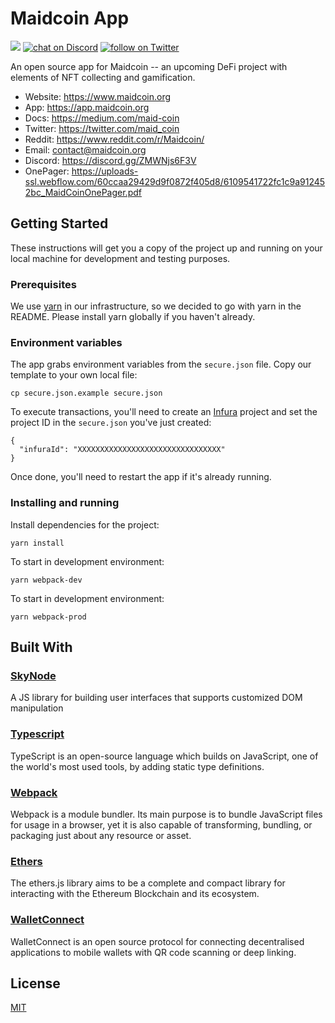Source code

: # Maidcoin App
<a href="https://github.com/maidcoingit/maidcoin-app">
    <img src="https://badgen.net/badge/status/dev/red"></a>
<a href="https://discord.gg/ZMWNjs6F3V">
    <img src="https://img.shields.io/discord/862948397354582026?logo=discord"
        alt="chat on Discord"></a>
<a href="https://twitter.com/intent/follow?screen_name=maid_coin">
    <img src="https://img.shields.io/twitter/follow/maid_coin?style=social&logo=twitter"
        alt="follow on Twitter"></a>

An open source app for Maidcoin -- an upcoming DeFi project with elements of NFT collecting and gamification.
* Website: https://www.maidcoin.org
* App: https://app.maidcoin.org
* Docs: https://medium.com/maid-coin
* Twitter: https://twitter.com/maid_coin
* Reddit: https://www.reddit.com/r/Maidcoin/
* Email: contact@maidcoin.org
* Discord: https://discord.gg/ZMWNjs6F3V
* OnePager: https://uploads-ssl.webflow.com/60ccaa29429d9f0872f405d8/6109541722fc1c9a912452bc_MaidCoinOnePager.pdf

## Getting Started

These instructions will get you a copy of the project up and running on your local machine for development and testing purposes.

### Prerequisites

We use [yarn](https://yarnpkg.com) in our infrastructure, so we decided to go with yarn in the README.
Please install yarn globally if you haven't already.

### Environment variables
The app grabs environment variables from the `secure.json` file. Copy our template to your own local file:
```
cp secure.json.example secure.json
```

To execute transactions, you'll need to create an [Infura](https://infura.io) project and set the project ID in the `secure.json` you've just created:
```
{
  "infuraId": "XXXXXXXXXXXXXXXXXXXXXXXXXXXXXXXX"
}
```
Once done, you'll need to restart the app if it's already running.

### Installing and running

Install dependencies for the project:
```
yarn install
```

To start in development environment:
```
yarn webpack-dev
```

To start in development environment:
```
yarn webpack-prod
```

## Built With

### [SkyNode](https://github.com/Hanul/skynode)
A JS library for building user interfaces that supports customized DOM manipulation
  
### [Typescript](https://www.typescriptlang.org/)
TypeScript is an open-source language which builds on JavaScript, one of the world's most used tools, by adding static type definitions.

### [Webpack](https://webpack.js.org/)
Webpack is a module bundler. Its main purpose is to bundle JavaScript files for usage in a browser, yet it is also capable of transforming, bundling, or packaging just about any resource or asset.

### [Ethers](https://ethers.org/)
The ethers.js library aims to be a complete and compact library for interacting with the Ethereum Blockchain and its ecosystem.

### [WalletConnect](https://walletconnect.org/)
WalletConnect is an open source protocol for connecting decentralised applications to mobile wallets with QR code scanning or deep linking.

## License
[MIT](LICENSE)
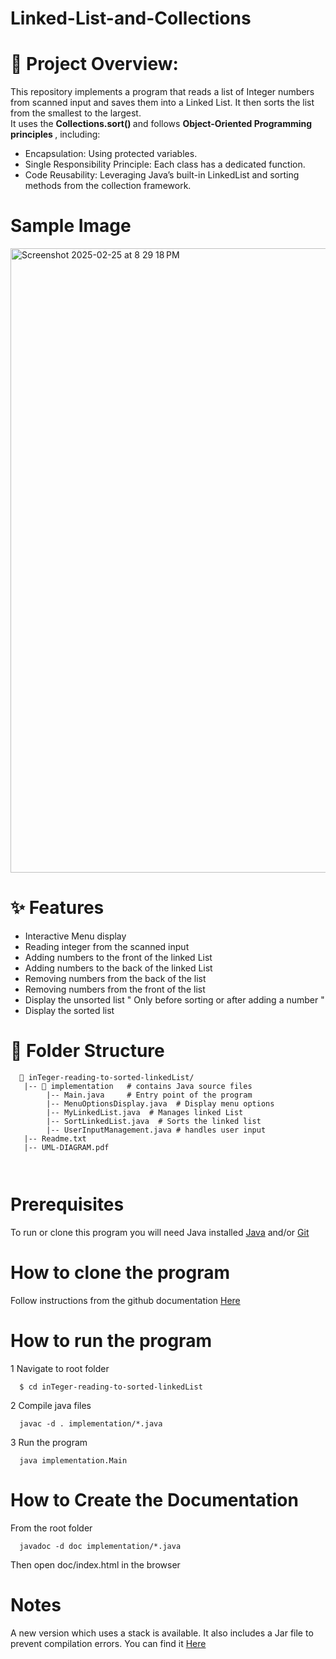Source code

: # Linked-List-and-Collections

# 📌 Project Overview:
This repository implements a program that reads a list of Integer numbers from scanned input and saves them into a Linked List. It then sorts the list from the smallest to the largest. </br>
It uses the <strong> Collections.sort() </strong> and follows <strong> Object-Oriented Programming principles </strong>, including:
 - Encapsulation: Using protected variables.
 - Single Responsibility Principle: Each class has a dedicated function.
 - Code Reusability: Leveraging Java’s built-in LinkedList and sorting methods from the collection framework.

# Sample Image
<img width="999" alt="Screenshot 2025-02-25 at 8 29 18 PM" src="https://github.com/user-attachments/assets/f7f4608f-4469-4554-831a-44498c60a128" />

#  ✨ Features
 - Interactive Menu display
 - Reading integer from the scanned input
 - Adding numbers to the front of the linked List
 - Adding numbers to the back of the linked List
 - Removing numbers from the back of the list
 - Removing numbers from the front of the list
 - Display the unsorted list " Only before sorting or after adding a number "
 - Display the sorted list


# 📁 Folder Structure
```
  📂 inTeger-reading-to-sorted-linkedList/
   |-- 📂 implementation   # contains Java source files
        |-- Main.java     # Entry point of the program
        |-- MenuOptionsDisplay.java  # Display menu options
        |-- MyLinkedList.java  # Manages linked List
        |-- SortLinkedList.java  # Sorts the linked list
        |-- UserInputManagement.java # handles user input
   |-- Readme.txt
   |-- UML-DIAGRAM.pdf 
    
    
```
# Prerequisites
To run or clone this program you will need Java installed [Java](https://www.java.com/en/download/help/download_options.html) and/or [Git](https://git-scm.com)

# How to clone the program 
Follow instructions from the github documentation <a href="https://docs.github.com/en/repositories/creating-and-managing-repositories/cloning-a-repository" target ="_blank"> Here </a>
# How to run the program

1 Navigate to root folder
```
  $ cd inTeger-reading-to-sorted-linkedList 

```
2 Compile java files

```
  javac -d . implementation/*.java 
```

3 Run the program

```
  java implementation.Main
```

# How to Create the Documentation
From the root folder
```
  javadoc -d doc implementation/*.java

```
Then open doc/index.html in the browser

# Notes
A new version which uses a stack is available. It also includes a Jar file to prevent compilation errors.
You can find it <a href="https://github.com/cissokoIdriss/Stack-and-Collections" target="_blank" ref="noreferrer"> Here </a>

## Prompt
Within the material above, extract exactly the lines that start at the line containing "# Maidcoin App" and stop after the line containing "## Getting Started", and only those.

## Answer to the exercise
: # Maidcoin App
<a href="https://github.com/maidcoingit/maidcoin-app">
    <img src="https://badgen.net/badge/status/dev/red"></a>
<a href="https://discord.gg/ZMWNjs6F3V">
    <img src="https://img.shields.io/discord/862948397354582026?logo=discord"
        alt="chat on Discord"></a>
<a href="https://twitter.com/intent/follow?screen_name=maid_coin">
    <img src="https://img.shields.io/twitter/follow/maid_coin?style=social&logo=twitter"
        alt="follow on Twitter"></a>

An open source app for Maidcoin -- an upcoming DeFi project with elements of NFT collecting and gamification.
* Website: https://www.maidcoin.org
* App: https://app.maidcoin.org
* Docs: https://medium.com/maid-coin
* Twitter: https://twitter.com/maid_coin
* Reddit: https://www.reddit.com/r/Maidcoin/
* Email: contact@maidcoin.org
* Discord: https://discord.gg/ZMWNjs6F3V
* OnePager: https://uploads-ssl.webflow.com/60ccaa29429d9f0872f405d8/6109541722fc1c9a912452bc_MaidCoinOnePager.pdf

## Getting Started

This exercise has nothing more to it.